Liver Ex Vivo Perfusion
When a liver is removed from a donor for transplant, surgeons typically have less than 12 hours to transplant that liver into the recipient. Current practice is to place the liver in cold storage in a preservation solution at 4 degrees Celsius. Dr. Andrew Singer of Mayo Clinic's campus in Phoenix, Arizona is the principal investigator for a clinical trial to increase that preservation time for as long as 24 hours, using a perfusion system that keeps the liver at a temperature that simulates the human body. Dr. Singer believes this new system will give surgeons longer time to transport livers over longer distances – which could minimize deaths on the waiting list by allowing the sickest patients to have those organs regardless of where they are located around the country.
We talked above a little bit about regenerative medicine, but what if liver disease could be cured by using a patient’s own cells to correct their liver disease? Dr. Scott Nyberg of Mayo Clinic's campus in Rochester, Minnesota has spent his professional life perfecting such a system. Dr. Nyberg is trained as a transplant surgeon and biomedical engineer, and his vision for the future is to engineer livers to address the organ shortage. Sometimes livers are donated that are not able to be used for transplant. Dr. Nyberg uses these livers in his research.
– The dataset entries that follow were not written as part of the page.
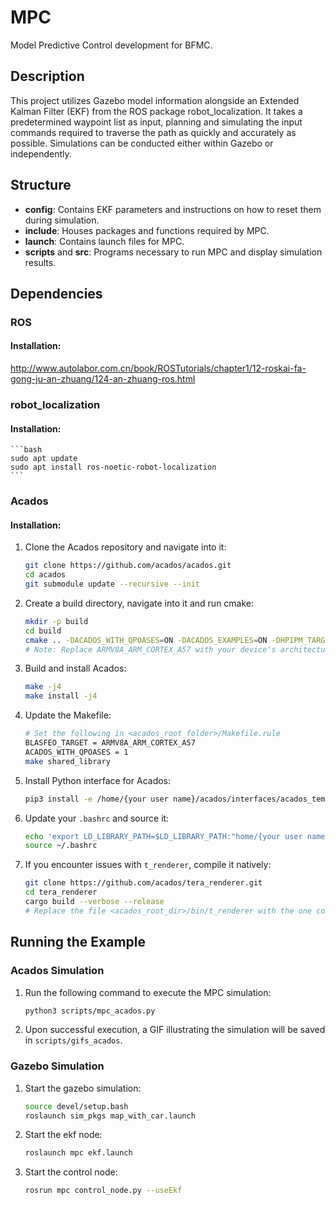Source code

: # MPC

Model Predictive Control development for BFMC.

## Description

This project utilizes Gazebo model information alongside an Extended Kalman Filter (EKF) from the ROS package robot_localization. It takes a predetermined waypoint list as input, planning and simulating the input commands required to traverse the path as quickly and accurately as possible. Simulations can be conducted either within Gazebo or independently.

## Structure

- **config**: Contains EKF parameters and instructions on how to reset them during simulation.
- **include**: Houses packages and functions required by MPC.
- **launch**: Contains launch files for MPC.
- **scripts** and **src**: Programs necessary to run MPC and display simulation results.

## Dependencies

### ROS
#### Installation:
http://www.autolabor.com.cn/book/ROSTutorials/chapter1/12-roskai-fa-gong-ju-an-zhuang/124-an-zhuang-ros.html

### robot_localization
#### Installation:
    ```bash
    sudo apt update
    sudo apt install ros-noetic-robot-localization
    ```

### Acados

#### Installation:

1. Clone the Acados repository and navigate into it:
    ```bash
    git clone https://github.com/acados/acados.git
    cd acados
    git submodule update --recursive --init
    ```

2. Create a build directory, navigate into it and run cmake:
    ```bash
    mkdir -p build
    cd build
    cmake .. -DACADOS_WITH_QPOASES=ON -DACADOS_EXAMPLES=ON -DHPIPM_TARGET=GENERIC -DBLASFEO_TARGET=ARMV8A_ARM_CORTEX_A57
    # Note: Replace ARMV8A_ARM_CORTEX_A57 with your device's architecture or use GENERIC if unsure.
    ```

3. Build and install Acados:
    ```bash
    make -j4
    make install -j4
    ```

4. Update the Makefile:
    ```bash
    # Set the following in <acados_root_folder>/Makefile.rule
    BLASFEO_TARGET = ARMV8A_ARM_CORTEX_A57
    ACADOS_WITH_QPOASES = 1
    make shared_library
    ```

5. Install Python interface for Acados:
    ```bash
    pip3 install -e /home/{your user name}/acados/interfaces/acados_template
    ```

6. Update your `.bashrc` and source it:
    ```bash
    echo 'export LD_LIBRARY_PATH=$LD_LIBRARY_PATH:"home/{your user name}/acados/lib"' >> ~/.bashrc
    source ~/.bashrc
    ```

7. If you encounter issues with `t_renderer`, compile it natively:
    ```bash
    git clone https://github.com/acados/tera_renderer.git
    cd tera_renderer
    cargo build --verbose --release
    # Replace the file <acados_root_dir>/bin/t_renderer with the one compiled natively i.e. <tera_renderer_dir>/target/release/t_renderer
    ```
## Running the Example

### Acados Simulation

1. Run the following command to execute the MPC simulation:
    ```bash
    python3 scripts/mpc_acados.py
    ```

2. Upon successful execution, a GIF illustrating the simulation will be saved in `scripts/gifs_acados`.

### Gazebo Simulation

1. Start the gazebo simulation:
    ```bash
    source devel/setup.bash
    roslaunch sim_pkgs map_with_car.launch
    ```

2. Start the ekf node:
    ```bash
    roslaunch mpc ekf.launch
    ```
3. Start the control node:
    ```bash
    rosrun mpc control_node.py --useEkf 
    ```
He removes all the cells from the liver and replaces those cells with cells from a patient, creating a whole new organ. He and his colleagues hope to someday help eradicate the waiting list and eliminate the need for more deceased organ donors for patients with liver failure.
Even with the high transplant volumes, the rising number of organ donors, and the medical and surgical innovations that continue to be discovered, twenty people in the U.S. still die each day waiting for an organ. There’s more work for us all to do – more medical and surgical innovations to research, more opportunities to promote organ donation and more advances to put to use for our patients.
What do you think will be the next big transplant innovation?